The task: Look for the string "greedy" in the listing below, then copy every line that has it.

Task data:
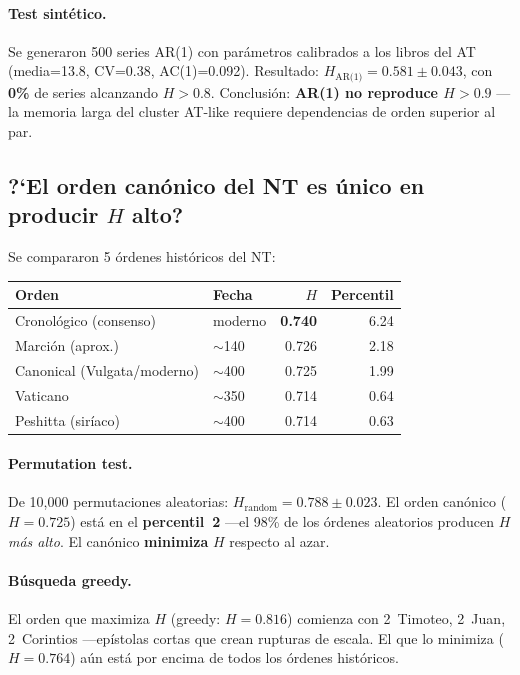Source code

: \documentclass[12pt,a4paper]{article}
\newcommand{\val}[1]{\textcolor{hlcolor}{\textbf{#1}}}
\begin{document}
\paragraph{Test sint\'etico.}
Se generaron 500 series AR(1) con par\'ametros calibrados a los libros del AT
(media=13.8, CV=0.38, AC(1)=0.092). Resultado:
$H_{\text{AR(1)}} = 0.581 \pm 0.043$, con \textbf{0\%} de series alcanzando $H > 0.8$.
Conclusi\'on: \textbf{AR(1) no reproduce $H > 0.9$} ---la memoria larga del cluster AT-like
requiere dependencias de orden superior al par.

\subsection{?`El orden can\'onico del NT es \'unico en producir $H$ alto?}

Se compararon 5 \'ordenes hist\'oricos del NT:

\begin{center}\small
\begin{tabular}{llrr}
\toprule
Orden & Fecha & $H$ & Percentil \\
\midrule
Cronol\'ogico (consenso)      & moderno     & \val{0.740} & 6.24 \\
Marci\'on (aprox.)            & $\sim$140   & 0.726 & 2.18 \\
Canonical (Vulgata/moderno)   & $\sim$400   & 0.725 & 1.99 \\
Vaticano                      & $\sim$350   & 0.714 & 0.64 \\
Peshitta (sir\'iaco)          & $\sim$400   & 0.714 & 0.63 \\
\bottomrule
\end{tabular}
\end{center}

\paragraph{Permutation test.}
De 10,000 permutaciones aleatorias: $H_{\text{random}} = 0.788 \pm 0.023$.
El orden can\'onico ($H = 0.725$) est\'a en el \textbf{percentil~2}
---el 98\% de los \'ordenes aleatorios producen $H$ \emph{m\'as alto}.
El can\'onico \textbf{minimiza} $H$ respecto al azar.

\paragraph{B\'usqueda greedy.}
El orden que maximiza $H$ (greedy: $H = 0.816$) comienza con 2~Timoteo,
2~Juan, 2~Corintios ---ep\'istolas cortas que crean rupturas de escala.
El que lo minimiza ($H = 0.764$) a\'un est\'a por encima de todos los
\'ordenes hist\'oricos.
\end{document}
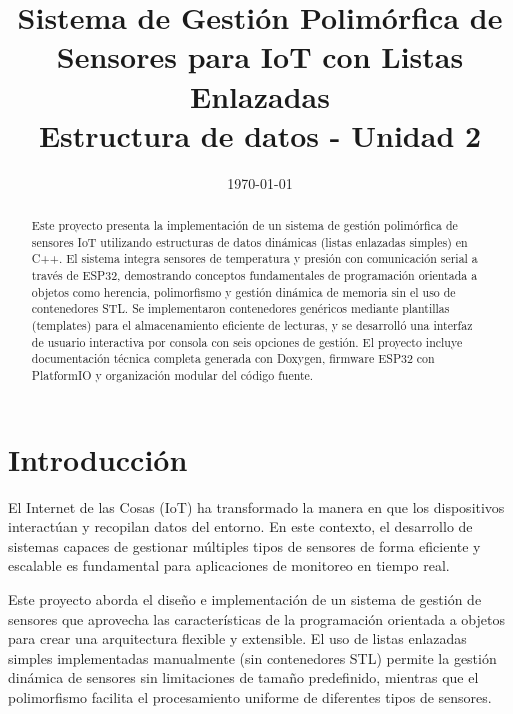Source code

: \documentclass[conference]{IEEEtran}
\date{\specialdate\today}
\begin{document}
\newcommand{\breite}{1.0}
\newcommand{\RelacionFiguradoscolumnas}{0.9}
\newcommand{\RelacionFiguradoscolumnasPuntoCinco}{0.45}

\title{Sistema de Gestión Polimórfica de Sensores para IoT con Listas Enlazadas\\
\large Estructura de datos - Unidad 2}

\author{
}

\maketitle

\begin{abstract}
Este proyecto presenta la implementación de un sistema de gestión polimórfica de sensores IoT utilizando estructuras de datos dinámicas (listas enlazadas simples) en C++. El sistema integra sensores de temperatura y presión con comunicación serial a través de ESP32, demostrando conceptos fundamentales de programación orientada a objetos como herencia, polimorfismo y gestión dinámica de memoria sin el uso de contenedores STL. Se implementaron contenedores genéricos mediante plantillas (templates) para el almacenamiento eficiente de lecturas, y se desarrolló una interfaz de usuario interactiva por consola con seis opciones de gestión. El proyecto incluye documentación técnica completa generada con Doxygen, firmware ESP32 con PlatformIO y organización modular del código fuente.
\end{abstract}

\section{Introducción}

El Internet de las Cosas (IoT) ha transformado la manera en que los dispositivos interactúan y recopilan datos del entorno. En este contexto, el desarrollo de sistemas capaces de gestionar múltiples tipos de sensores de forma eficiente y escalable es fundamental para aplicaciones de monitoreo en tiempo real.

Este proyecto aborda el diseño e implementación de un sistema de gestión de sensores que aprovecha las características de la programación orientada a objetos para crear una arquitectura flexible y extensible. El uso de listas enlazadas simples implementadas manualmente (sin contenedores STL) permite la gestión dinámica de sensores sin limitaciones de tamaño predefinido, mientras que el polimorfismo facilita el procesamiento uniforme de diferentes tipos de sensores.
\end{document}
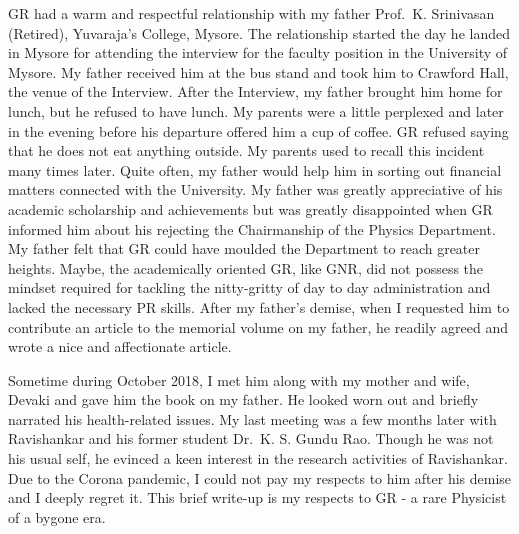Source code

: GR had a warm and respectful relationship with my father Prof.\ K. Srinivasan (Retired), Yuvaraja's College, Mysore. The relationship started the day he landed in Mysore for attending the interview for the faculty position in the University of Mysore. My father received him at the bus stand and took him to Crawford Hall, the venue of the Interview. After the Interview, my father brought him home for lunch, but he refused to have lunch. My parents were a little perplexed and later in the evening before his departure offered him a cup of coffee.  GR refused saying that he does not eat anything outside. My parents used to recall this incident many times later. Quite often, my father would help him in sorting out financial matters connected with the University. My father was greatly appreciative of his academic scholarship and achievements but was greatly disappointed when GR informed him about his rejecting the Chairmanship of the Physics Department. My father felt that GR could have moulded the Department to reach greater heights.  Maybe, the academically oriented GR, like GNR, did not possess the mindset required for tackling the nitty-gritty of day to day administration and lacked the necessary PR skills. After my father’s demise, when I requested him to contribute an article to the memorial volume on my father, he readily agreed and wrote a nice and affectionate article.

Sometime during October 2018, I met him along with my mother and wife, Devaki and gave him the book on my father. He looked worn out and briefly narrated his health-related issues. My last meeting was a few months later with Ravishankar and his former student Dr.\ K. S. Gundu Rao. Though he was not his usual self, he evinced a keen interest in the research activities of Ravishankar. Due to the Corona pandemic, I could not pay my respects to him after his demise and I deeply regret it. This brief write-up is my respects to GR - a rare Physicist of a bygone era.
\vspace{.2cm}

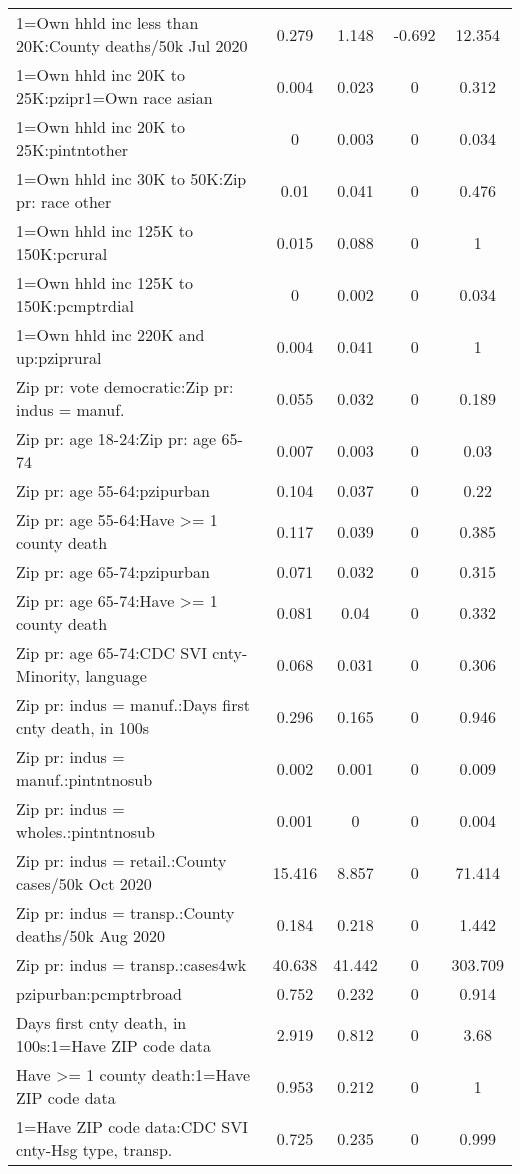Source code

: {\begin{longtable}{l*{4}{c}}
 1=Own hhld inc less than 20K:County deaths/50k Jul 2020 & 0.279 & 1.148 & -0.692 & 12.354  \\ 
 1=Own hhld inc 20K to 25K:pzipr1=Own race asian & 0.004 & 0.023 & 0 & 0.312  \\ 
 1=Own hhld inc 20K to 25K:pintntother & 0 & 0.003 & 0 & 0.034  \\ 
 1=Own hhld inc 30K to 50K:Zip pr: race other & 0.01 & 0.041 & 0 & 0.476  \\ 
 1=Own hhld inc 125K to 150K:pcrural & 0.015 & 0.088 & 0 & 1  \\ 
 1=Own hhld inc 125K to 150K:pcmptrdial & 0 & 0.002 & 0 & 0.034  \\ 
 1=Own hhld inc 220K and up:pziprural & 0.004 & 0.041 & 0 & 1  \\ 
 Zip pr: vote democratic:Zip pr: indus = manuf. & 0.055 & 0.032 & 0 & 0.189  \\ 
 Zip pr: age 18-24:Zip pr: age 65-74 & 0.007 & 0.003 & 0 & 0.03  \\ 
 Zip pr: age 55-64:pzipurban & 0.104 & 0.037 & 0 & 0.22  \\ 
 Zip pr: age 55-64:Have >= 1 county death & 0.117 & 0.039 & 0 & 0.385  \\ 
 Zip pr: age 65-74:pzipurban & 0.071 & 0.032 & 0 & 0.315  \\ 
 Zip pr: age 65-74:Have >= 1 county death & 0.081 & 0.04 & 0 & 0.332  \\ 
 Zip pr: age 65-74:CDC SVI cnty-Minority, language & 0.068 & 0.031 & 0 & 0.306  \\ 
 Zip pr: indus = manuf.:Days first cnty death, in 100s & 0.296 & 0.165 & 0 & 0.946  \\ 
 Zip pr: indus = manuf.:pintntnosub & 0.002 & 0.001 & 0 & 0.009  \\ 
 Zip pr: indus = wholes.:pintntnosub & 0.001 & 0 & 0 & 0.004  \\ 
 Zip pr: indus = retail.:County cases/50k Oct 2020 & 15.416 & 8.857 & 0 & 71.414  \\ 
 Zip pr: indus = transp.:County deaths/50k Aug 2020 & 0.184 & 0.218 & 0 & 1.442  \\ 
 Zip pr: indus = transp.:cases4wk & 40.638 & 41.442 & 0 & 303.709  \\ 
 pzipurban:pcmptrbroad & 0.752 & 0.232 & 0 & 0.914  \\ 
 Days first cnty death, in 100s:1=Have ZIP code data & 2.919 & 0.812 & 0 & 3.68  \\ 
 Have >= 1 county death:1=Have ZIP code data & 0.953 & 0.212 & 0 & 1  \\ 
 1=Have ZIP code data:CDC SVI cnty-Hsg type, transp. & 0.725 & 0.235 & 0 & 0.999  \\ 
 \end{longtable}
}
\doublespacing
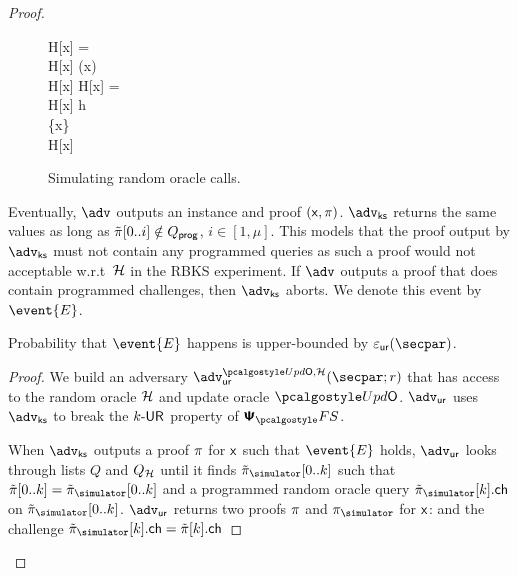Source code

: \begin{proof}
	
	\begin{figure}
		\centering
			\begin{pcvstack}
			\begin{pchstack}
				{
				\pcif H[x] = \bot \pcthen \\
				\pcind H[x] \gets \ro(x) \\
				\pcreturn H[x]
		  		}
				\pchspace
				{ 
					\pcif H[x] = \bot \pcthen \\ 
					\pcind H[x] \gets h \\
					\pcind \Qprog \gets \Qprog \cup \{x\}\\
					\pcreturn H[x]
				}
			\end{pchstack}
		\end{pcvstack}
		\caption{Simulating random oracle calls.}
		\label{fig:simulator_oracles}
	\end{figure}	
%

	Eventually, $\advse$ outputs an instance and proof $(\mathsf{x}, \pi)$. $\advcss$ returns the same values as long as $\tilde{\pi}[0..i] \notin Q_{\mathsf{prog}}$, $i\in[1,\mu]$. This models that the proof output by $\advcss$ must not contain any programmed queries as such a proof would not acceptable w.r.t~$\mathcal{H}$ in the RBKS experiment. If $\advse$ outputs a proof that does contain programmed challenges, then $\advcss$ aborts. We denote this event by $\event{E}$.
	
	\begin{lemma}
		Probability that $\event{E}$ happens is upper-bounded by $\epsur(\secpar)$. 
	\end{lemma}
	\begin{proof}

	We build an adversary $\advur^{\initU, \ro} (\secpar; r)$ that has access to the random oracle $\mathcal{H}$ and update oracle $\initU$. $\advur$ uses $\advcss$ to break the ${k\text{-}\mathsf{UR}}$ property of $\psfs$. 

	When $\advcss$ outputs a proof $\pi$ for $\mathsf{x}$ such that $\event{E}$ holds, $\advur$ looks through lists $Q$ and $Q_{\mathcal{H}}$ until it finds $\tzkproofs[0..k]$ such that $\tzkproof[0..k] = \tzkproofs[0..k]$ and a programmed random oracle query $\tzkproofs[k].\ch$ on $\tzkproofs[0..k]$.	$\advur$ returns two proofs $\pi$ and $\zkproofs$ for $\mathsf{x}$:
		and the challenge $\tzkproofs[k].\ch=\tzkproof[k].\ch$


\end{proof}
\end{proof}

Response below:
\paragraph{B\'usqueda greedy.}
El orden que maximiza $H$ (greedy: $H = 0.816$) comienza con 2~Timoteo,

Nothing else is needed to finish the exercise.